Desfilaban interminablemente. «¡Cuántas riquezas hay en este mundo -pensó el hijo de María-, cuántas maravillas!» A la cola de la caravana, con sus turbantes verdes, sus chilabas blancas, sus barbas negras, sus aros de oro en las orejas, balanceándose al ritmo de los camellos, pasaban ahora los opulentos mercaderes. El hijo de María se estremeció:

«Se detendrán en Magdala -pensó súbitamente-, se detendrán en Magdala; la puerta de Magdalena está abierta, abierta día y noche, y entrarán. ¡Salvarla! ¡Si yo pudiera salvarla! ¡Es a ti, Magdalena, a quien debo salvar y no a la tribu de Israel! No soy profeta y, cuando abro la boca, no sé qué decir. ¡Dios no me frotó los labios con una brasa, no lanzó un rayo sobre mí para quemarme, para que anduviera en éxtasis por los caminos y me pusiera a rugir! ¡Ah, si las palabras no fueran mías, si fueran suyas y no tuviera que preocuparme por ellas! ¡Entonces me limitaría a abrir la boca y sería él quien hablara! No soy profeta; soy un hombre sencillo y miedoso; no puedo sacarte del lecho de la vergüenza, y voy al desierto, al Monasterio, a rogar por ti. La oración es también todopoderosa. Aún se cuenta que los hijos de Israel triunfaban en la guerra cuando Moisés mantenía alzados los brazos al cielo. Si se fatigaba y los bajaba, el enemigo batía a los hijos de Israel. ¡Por ti, Magdalena, mantendré día y noche alzados los brazos al cielo!»

Miró para ver si el sol se inclinaba hacia el poniente. Deseaba ponerse en camino de noche, pasar por Cafarnaum sin que nadie le viera, bordear el lago y entrar en el desierto. Su corazón desbordaba ahora del angustioso deseo de llegar al monasterio. Volvió a suspirar:

«¡Ah, si pudiera andar sobre el agua y cruzar el lago!», murmuró.

El lagarto estaba aún tendido sobre la piedra y se calentaba al sol. Las mariposas habían echado a volar hacia lo alto y se habían perdido en la luz; las hormigas continuaban transportando granos de trigo, almacenaban la cosecha en sus graneros, salían nuevamente presurosas hacia la llanura para volver cargadas; el sol comenzaba a ponerse. Las sombras se alargaron, veíanse menos caminantes, la noche caía sobre los árboles y sobre las tierras y los cubría de oro. Las aguas del lago deliraban y a cada instante cambiaban de apariencia: se volvían rojas, de color malva claro, se oscurecían. Una gran estrella se colgó del cielo en el oeste.

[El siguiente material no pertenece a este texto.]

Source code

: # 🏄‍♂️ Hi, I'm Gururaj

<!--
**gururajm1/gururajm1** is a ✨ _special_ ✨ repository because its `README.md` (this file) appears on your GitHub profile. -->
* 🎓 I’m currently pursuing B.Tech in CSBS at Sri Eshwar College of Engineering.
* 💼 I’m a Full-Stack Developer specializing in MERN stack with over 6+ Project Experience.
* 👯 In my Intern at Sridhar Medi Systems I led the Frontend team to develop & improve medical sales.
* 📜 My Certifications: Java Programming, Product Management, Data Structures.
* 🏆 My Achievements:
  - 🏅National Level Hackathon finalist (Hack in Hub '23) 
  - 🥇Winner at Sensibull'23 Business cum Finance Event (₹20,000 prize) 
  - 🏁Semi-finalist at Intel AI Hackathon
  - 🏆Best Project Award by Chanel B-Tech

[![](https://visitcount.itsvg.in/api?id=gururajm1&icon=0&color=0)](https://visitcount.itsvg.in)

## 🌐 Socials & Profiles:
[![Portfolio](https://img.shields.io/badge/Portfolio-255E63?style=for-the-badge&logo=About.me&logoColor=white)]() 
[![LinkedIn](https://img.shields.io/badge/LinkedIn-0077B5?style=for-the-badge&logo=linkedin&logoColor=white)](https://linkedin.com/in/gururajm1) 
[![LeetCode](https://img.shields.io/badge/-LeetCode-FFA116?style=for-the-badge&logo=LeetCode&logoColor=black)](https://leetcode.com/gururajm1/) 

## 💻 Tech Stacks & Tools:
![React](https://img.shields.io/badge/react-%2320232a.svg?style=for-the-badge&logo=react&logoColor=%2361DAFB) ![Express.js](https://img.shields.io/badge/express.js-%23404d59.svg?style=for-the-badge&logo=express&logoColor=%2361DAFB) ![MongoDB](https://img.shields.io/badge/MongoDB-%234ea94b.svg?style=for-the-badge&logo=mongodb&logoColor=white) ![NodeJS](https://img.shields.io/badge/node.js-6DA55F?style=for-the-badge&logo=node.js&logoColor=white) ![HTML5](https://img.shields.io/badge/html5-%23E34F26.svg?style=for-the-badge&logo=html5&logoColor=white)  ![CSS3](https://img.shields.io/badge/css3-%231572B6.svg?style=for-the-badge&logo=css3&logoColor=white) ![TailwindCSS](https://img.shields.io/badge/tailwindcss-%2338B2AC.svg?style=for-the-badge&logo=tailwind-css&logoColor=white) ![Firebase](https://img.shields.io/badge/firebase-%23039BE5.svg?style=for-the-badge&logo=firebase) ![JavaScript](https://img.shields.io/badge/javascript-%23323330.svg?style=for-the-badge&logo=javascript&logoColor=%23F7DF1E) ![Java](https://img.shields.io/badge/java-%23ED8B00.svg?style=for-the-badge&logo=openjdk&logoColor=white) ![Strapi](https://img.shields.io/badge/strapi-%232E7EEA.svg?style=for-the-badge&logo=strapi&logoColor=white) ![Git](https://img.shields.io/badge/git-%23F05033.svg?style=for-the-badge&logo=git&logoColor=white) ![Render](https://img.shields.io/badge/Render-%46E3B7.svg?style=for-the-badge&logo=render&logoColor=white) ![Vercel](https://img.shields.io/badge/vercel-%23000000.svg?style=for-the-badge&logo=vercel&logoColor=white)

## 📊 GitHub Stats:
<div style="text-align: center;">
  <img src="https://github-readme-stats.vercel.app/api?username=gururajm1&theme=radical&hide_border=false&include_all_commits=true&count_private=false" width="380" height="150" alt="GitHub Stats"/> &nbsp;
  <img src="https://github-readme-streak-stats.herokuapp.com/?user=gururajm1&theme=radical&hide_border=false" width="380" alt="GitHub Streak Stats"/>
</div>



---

«Ahora vendrá la noche, la oscura hija de Dios con sus caravanas de estrellas…», pensó el hijo de María, y antes de que las estrellas tuvieran la oportunidad de poblar el firmamento, poblaron su mente.

Se disponía a levantarse para ponerse en camino cuando oyó á sus espaldas el sonido de una trompetilla y luego un caminante lo llamó por su nombre. Se volvió y, a la escasa luz del crepúsculo, percibió a un hombre cargado con un fardo de ropa que le hacía señas y avanzaba hacia él. «¿Quién será?», pensó. Esforzábase por distinguir las facciones del caminante medio ocultas por el fardo. En alguna parte había visto aquella faz lívida, aquella barbita rala y aquellas piernas zambas. De pronto lanzó un grito.